Querido Andrés:
Hoy te hablaré de Nae Kaftandzoglou y de su madre, la princesa Helena.
Nae es mi Virgilio en los descensos al infierno de fábula de Bucarest.
—Ahora, por tu bien, veo que debes seguirme —dice con cierta guasa, justo antes de que nos engulla la noche.
Todo, en su compañía, ocurre a la velocidad del sueño de una noche de verano. Unas veces somos doce, otras ocho, otras grupos de cuatro en distintos coches de caballos. Todo parece organizado al ritmo acelerado de los violines zíngaros. La gente se nos une como por arte de magia, nos acompaña un rato y luego desaparece y le sucede otra gente.
Aunque ronda los cuarenta, Nae parece un verdadero adolescente. Es un libertino incurable y sabe conquistar la simpatía y la adoración de cuantos le tratan. Las mujeres, claro está, se prendan de él.
—Ah, pero la princesa me considera un borrachín. Dice que me comporto como un pajecillo de la vieja corte. Es una discusión que siempre hemos tenido. Ella no cesa de decirme: «Algún día abrirás los ojos. Un hombre está hecho de segundos…, de minutos».
Nae aventura comentarios de este tipo en las contadas ocasiones que habla de su familia, pero creo que se equivoca. Su madre, la princesa Helena, lo adora. Esto es evidente. Y, en ningún caso, parece censurar sus costumbres. Ella, que perdió a su marido a finales de siglo, es la superviviente de un mundo más razonable que el nuestro, por ser precisamente más frívolo. Aunque su belleza no es más que un recuerdo —Nae me ha comentado que, en vez de espejos, en su habitación tiene los retratos de otros tiempos—, dicen que ha inspirado vivas pasiones y que también las ha sentido.
—Supongo —me dice el embajador Multedo, visiblemente interesado en todo lo concerniente a la familia Kaftandzoglou— que con esas pasiones le ha ocurrido igual que le ocurre con los trajes de noche. Sólo se los pone una vez, pero los guarda todos, así que tiene armarios de recuerdos.

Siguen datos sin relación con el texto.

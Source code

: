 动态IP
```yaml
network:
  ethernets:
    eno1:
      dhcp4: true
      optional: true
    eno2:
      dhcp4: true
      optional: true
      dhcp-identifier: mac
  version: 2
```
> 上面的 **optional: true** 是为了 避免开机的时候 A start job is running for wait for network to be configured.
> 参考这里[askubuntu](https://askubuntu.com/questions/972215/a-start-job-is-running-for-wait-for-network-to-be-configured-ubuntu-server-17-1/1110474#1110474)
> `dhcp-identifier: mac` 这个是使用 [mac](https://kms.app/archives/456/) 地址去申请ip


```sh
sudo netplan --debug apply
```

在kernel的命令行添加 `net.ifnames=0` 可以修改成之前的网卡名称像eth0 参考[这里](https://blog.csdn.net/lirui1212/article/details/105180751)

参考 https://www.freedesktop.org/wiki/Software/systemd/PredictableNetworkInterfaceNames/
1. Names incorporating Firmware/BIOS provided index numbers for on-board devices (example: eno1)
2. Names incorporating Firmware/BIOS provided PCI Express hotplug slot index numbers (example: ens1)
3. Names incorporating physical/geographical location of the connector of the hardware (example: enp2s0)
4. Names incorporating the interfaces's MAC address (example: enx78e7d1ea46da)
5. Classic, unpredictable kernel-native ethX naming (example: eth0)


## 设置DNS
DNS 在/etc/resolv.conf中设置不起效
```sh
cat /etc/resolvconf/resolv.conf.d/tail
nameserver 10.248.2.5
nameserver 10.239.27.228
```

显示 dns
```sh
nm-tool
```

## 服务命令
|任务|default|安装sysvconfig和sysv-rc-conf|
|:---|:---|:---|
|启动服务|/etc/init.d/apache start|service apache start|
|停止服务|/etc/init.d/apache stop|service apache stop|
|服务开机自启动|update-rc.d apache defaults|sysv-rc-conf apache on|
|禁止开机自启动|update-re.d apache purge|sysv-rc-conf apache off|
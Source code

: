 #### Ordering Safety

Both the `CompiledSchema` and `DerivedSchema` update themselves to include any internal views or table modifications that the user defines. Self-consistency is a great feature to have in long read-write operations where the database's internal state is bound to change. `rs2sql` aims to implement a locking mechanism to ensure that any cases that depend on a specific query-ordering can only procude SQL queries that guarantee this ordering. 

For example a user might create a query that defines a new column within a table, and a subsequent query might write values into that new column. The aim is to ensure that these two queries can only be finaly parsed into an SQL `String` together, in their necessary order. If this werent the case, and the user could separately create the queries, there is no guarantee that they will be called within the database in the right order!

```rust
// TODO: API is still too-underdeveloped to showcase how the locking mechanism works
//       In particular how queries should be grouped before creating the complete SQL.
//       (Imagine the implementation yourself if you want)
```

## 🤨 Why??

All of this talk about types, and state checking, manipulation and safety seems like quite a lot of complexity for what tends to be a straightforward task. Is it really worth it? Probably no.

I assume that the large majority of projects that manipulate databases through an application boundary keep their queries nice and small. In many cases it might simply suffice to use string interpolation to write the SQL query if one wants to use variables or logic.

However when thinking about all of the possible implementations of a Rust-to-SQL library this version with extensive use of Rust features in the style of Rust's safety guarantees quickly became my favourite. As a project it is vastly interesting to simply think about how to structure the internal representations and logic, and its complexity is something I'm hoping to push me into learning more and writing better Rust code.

La princesa Helena es la abeja reina en el panal pro-Entente de Bucarest. Yo voy raramente a su salón, pero siempre me recibe con afecto, como si fuera un amigo esperado y nada molesto. Fiel a sí misma, fiel después a su árbol genealógico y, por último, fiel al empleo de ese francés dulce y fluido del siglo de Versalles que da a las menores palabras la gracia anticuada de una lengua muerta, su conversación es de lo más amena: un río de erudición asombrosa, veloz y laberíntico, con referencias casuales a personajes literarios, acontecimientos históricos, mitología, citas filosóficas…
—París sobrevivió a Robespierre, al zar Alejandro, a Bismarck. Ellos creyeron construir sobre la roca; París tomó el partido de los poetas: construyó sobre las almas —le dijo hace unos días al embajador alemán cuando éste aventuró para la capital francesa la misma suerte sufrida por Bélgica.
—Querida amiga —repuso sorprendido el embajador—, en la guerra actual no hay poesía.
—Sí, la de los aeroplanos —murmuró inexpresiva.
La princesa vive entre libros recién llegados de Francia, intrigas más o menos políticas y fastuosas recepciones que reúnen lo más refinado y distinguido que encierra Bucarest. Pasado mañana estoy invitado a una de ellas. Prometo contarte los detalles.